- **GOAL OF THE EXERCISE**: In the entries below, some lines hold the string "FeignClient"; please say how many, giving the number and nothing else.

Records from a data collection
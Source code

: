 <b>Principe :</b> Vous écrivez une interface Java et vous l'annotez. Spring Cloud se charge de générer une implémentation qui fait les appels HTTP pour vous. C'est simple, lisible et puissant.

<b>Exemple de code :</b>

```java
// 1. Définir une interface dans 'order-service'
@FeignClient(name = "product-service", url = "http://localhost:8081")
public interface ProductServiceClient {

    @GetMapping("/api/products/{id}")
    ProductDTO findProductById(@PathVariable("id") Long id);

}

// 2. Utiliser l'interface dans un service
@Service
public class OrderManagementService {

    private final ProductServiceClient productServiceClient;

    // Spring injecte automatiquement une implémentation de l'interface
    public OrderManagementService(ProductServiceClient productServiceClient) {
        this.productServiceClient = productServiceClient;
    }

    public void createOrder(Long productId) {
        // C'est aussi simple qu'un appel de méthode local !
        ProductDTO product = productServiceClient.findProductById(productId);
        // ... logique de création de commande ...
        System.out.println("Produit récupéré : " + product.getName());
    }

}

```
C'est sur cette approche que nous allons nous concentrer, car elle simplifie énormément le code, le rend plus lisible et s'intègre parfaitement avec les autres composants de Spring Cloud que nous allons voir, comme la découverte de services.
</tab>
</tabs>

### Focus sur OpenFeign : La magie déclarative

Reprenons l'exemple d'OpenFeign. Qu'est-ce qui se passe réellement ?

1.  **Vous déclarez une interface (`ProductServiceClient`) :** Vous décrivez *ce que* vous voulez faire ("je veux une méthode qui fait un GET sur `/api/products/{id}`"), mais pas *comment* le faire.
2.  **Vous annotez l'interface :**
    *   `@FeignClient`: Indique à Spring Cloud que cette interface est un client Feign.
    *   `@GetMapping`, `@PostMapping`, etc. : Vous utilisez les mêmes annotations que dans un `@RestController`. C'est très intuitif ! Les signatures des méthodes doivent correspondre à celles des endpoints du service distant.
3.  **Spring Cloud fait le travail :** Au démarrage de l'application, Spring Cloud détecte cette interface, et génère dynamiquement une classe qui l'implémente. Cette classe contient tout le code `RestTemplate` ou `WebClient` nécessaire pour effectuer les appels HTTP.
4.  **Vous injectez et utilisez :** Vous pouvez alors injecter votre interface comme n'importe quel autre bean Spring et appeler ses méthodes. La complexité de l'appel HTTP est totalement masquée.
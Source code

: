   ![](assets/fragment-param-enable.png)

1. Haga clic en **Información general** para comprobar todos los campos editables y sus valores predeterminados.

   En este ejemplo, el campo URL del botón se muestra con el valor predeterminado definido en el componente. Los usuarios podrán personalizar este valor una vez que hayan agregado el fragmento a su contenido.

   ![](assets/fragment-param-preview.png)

- **SOLUTION FOR THIS TASK**: 2